For the next few weeks, search keywords, hashtags and local trends (the tools listed above are helpful, as well as Twitter search) relating to a couple news stories in your community each day. Check a variety of stories: a storm, a minor traffic snarl that was big in the morning but won’t even make the next morning’s paper, perhaps an athletic event or a festival. Certainly if you have a major breaking story, check that. Consider how the tweets you find might enhance your coverage and act accordingly.
Page 3If you’ve been dabbling in social media, but want to accelerate the transformation personally and for your staff, try these five steps

Schedule some social media workshops for your staff. If you’re pretty good at a particular tool, you could lead one yourself (or collaborate with a staffer who’s even better). Identify staff members who are proficient with various social tools and arrange for them to help lead others along the path.

Attend a tweetup (perhaps host one at your offices or a nearby restaurant) and meet some people in your community who use Twitter. Discuss how they use Twitter and what they think of your organization’s use of Twitter and other social media.

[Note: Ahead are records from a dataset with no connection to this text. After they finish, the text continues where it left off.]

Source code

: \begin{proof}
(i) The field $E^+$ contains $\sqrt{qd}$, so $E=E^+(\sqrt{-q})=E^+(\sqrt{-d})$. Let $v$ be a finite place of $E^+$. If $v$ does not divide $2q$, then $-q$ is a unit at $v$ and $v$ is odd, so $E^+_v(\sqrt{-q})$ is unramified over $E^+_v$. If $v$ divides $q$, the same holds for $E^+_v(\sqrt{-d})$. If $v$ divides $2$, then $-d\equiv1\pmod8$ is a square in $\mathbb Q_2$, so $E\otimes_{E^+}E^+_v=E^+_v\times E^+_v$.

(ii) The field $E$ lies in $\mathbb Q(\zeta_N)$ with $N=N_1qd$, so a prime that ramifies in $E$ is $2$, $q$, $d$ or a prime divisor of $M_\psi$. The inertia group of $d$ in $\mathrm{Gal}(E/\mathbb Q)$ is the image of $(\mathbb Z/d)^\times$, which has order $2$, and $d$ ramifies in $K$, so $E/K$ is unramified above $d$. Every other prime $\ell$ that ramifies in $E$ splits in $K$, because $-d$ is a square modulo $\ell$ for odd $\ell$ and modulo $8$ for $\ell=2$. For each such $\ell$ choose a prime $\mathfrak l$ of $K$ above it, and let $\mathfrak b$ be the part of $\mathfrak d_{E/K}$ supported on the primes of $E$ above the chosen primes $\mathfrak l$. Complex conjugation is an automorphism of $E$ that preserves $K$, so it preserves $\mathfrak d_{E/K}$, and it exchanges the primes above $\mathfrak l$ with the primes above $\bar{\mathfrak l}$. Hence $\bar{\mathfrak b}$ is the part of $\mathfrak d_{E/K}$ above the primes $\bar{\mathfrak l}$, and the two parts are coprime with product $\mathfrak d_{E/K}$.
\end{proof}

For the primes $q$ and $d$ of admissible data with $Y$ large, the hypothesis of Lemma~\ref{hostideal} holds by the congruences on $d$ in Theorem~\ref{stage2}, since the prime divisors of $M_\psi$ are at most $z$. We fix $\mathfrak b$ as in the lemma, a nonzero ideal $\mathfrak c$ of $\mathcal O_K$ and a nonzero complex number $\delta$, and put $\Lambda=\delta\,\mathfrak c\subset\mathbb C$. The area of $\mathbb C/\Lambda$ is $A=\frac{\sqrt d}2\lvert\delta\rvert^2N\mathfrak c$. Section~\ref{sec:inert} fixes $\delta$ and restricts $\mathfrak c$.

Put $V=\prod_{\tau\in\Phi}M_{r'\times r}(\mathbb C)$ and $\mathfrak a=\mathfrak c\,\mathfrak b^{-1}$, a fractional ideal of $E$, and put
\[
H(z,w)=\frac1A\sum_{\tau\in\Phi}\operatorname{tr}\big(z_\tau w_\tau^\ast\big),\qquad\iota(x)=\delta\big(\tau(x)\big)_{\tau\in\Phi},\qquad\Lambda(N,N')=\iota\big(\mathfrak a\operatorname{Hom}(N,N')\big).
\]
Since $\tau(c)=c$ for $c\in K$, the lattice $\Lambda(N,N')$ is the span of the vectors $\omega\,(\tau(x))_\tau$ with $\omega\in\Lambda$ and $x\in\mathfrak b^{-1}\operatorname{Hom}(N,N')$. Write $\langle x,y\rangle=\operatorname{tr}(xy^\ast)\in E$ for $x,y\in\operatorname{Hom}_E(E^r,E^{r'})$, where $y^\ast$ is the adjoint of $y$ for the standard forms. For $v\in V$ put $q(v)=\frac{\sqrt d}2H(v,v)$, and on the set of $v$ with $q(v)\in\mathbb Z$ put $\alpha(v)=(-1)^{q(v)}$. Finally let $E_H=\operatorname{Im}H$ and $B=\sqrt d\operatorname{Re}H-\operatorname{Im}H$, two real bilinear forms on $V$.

Identify your staff’s most stubborn and scornful social media Luddite. Take him or her to lunch and present a challenge. Even stubborn journalists respond well to a challenge (and you know your staff; choose one who will rise to the challenge). Maybe you can compete in pursuit of some goal that will demonstrate mastery of a tool that neither of you uses. Maybe you set an individual goal for him or her to meet, with an appropriate incentive. And you ask the Luddite to blog about the effort. As he or she starts to get it, other staff members (who have been noticing the scorn) will notice the acceptance and (dare you hope?) enthusiasm of this reluctant convert.

Come in an hour early once a week for the next month or so. Spend that hour trying a social tool that is new to you or engaging more deeply with a social tool you use a little. Join Aardvark and ask or answer some questions. If you use PowerPoint but haven’t used SlideShare, open an account and post some of your slide shows. If you’ve joined LinkedIn but haven’t done much with it, find and connect with some colleagues, recommend some former colleagues and join some groups. If you watch YouTube videos, but only when someone sends you a link, create an account, favorite a few videos, comment on some. Or post a video yourself.

Blog about your social media growth. Be sure to post links to your blog posts on Twitter, Facebook and other social platforms you use.
Journalists watch their editors closely. If you are cool or just lukewarm in your approach to social media, they will know that it’s OK for them to hold back, no matter what you say. If you embrace social media, your curiosity, enthusiasm and willingness to risk will become contagious.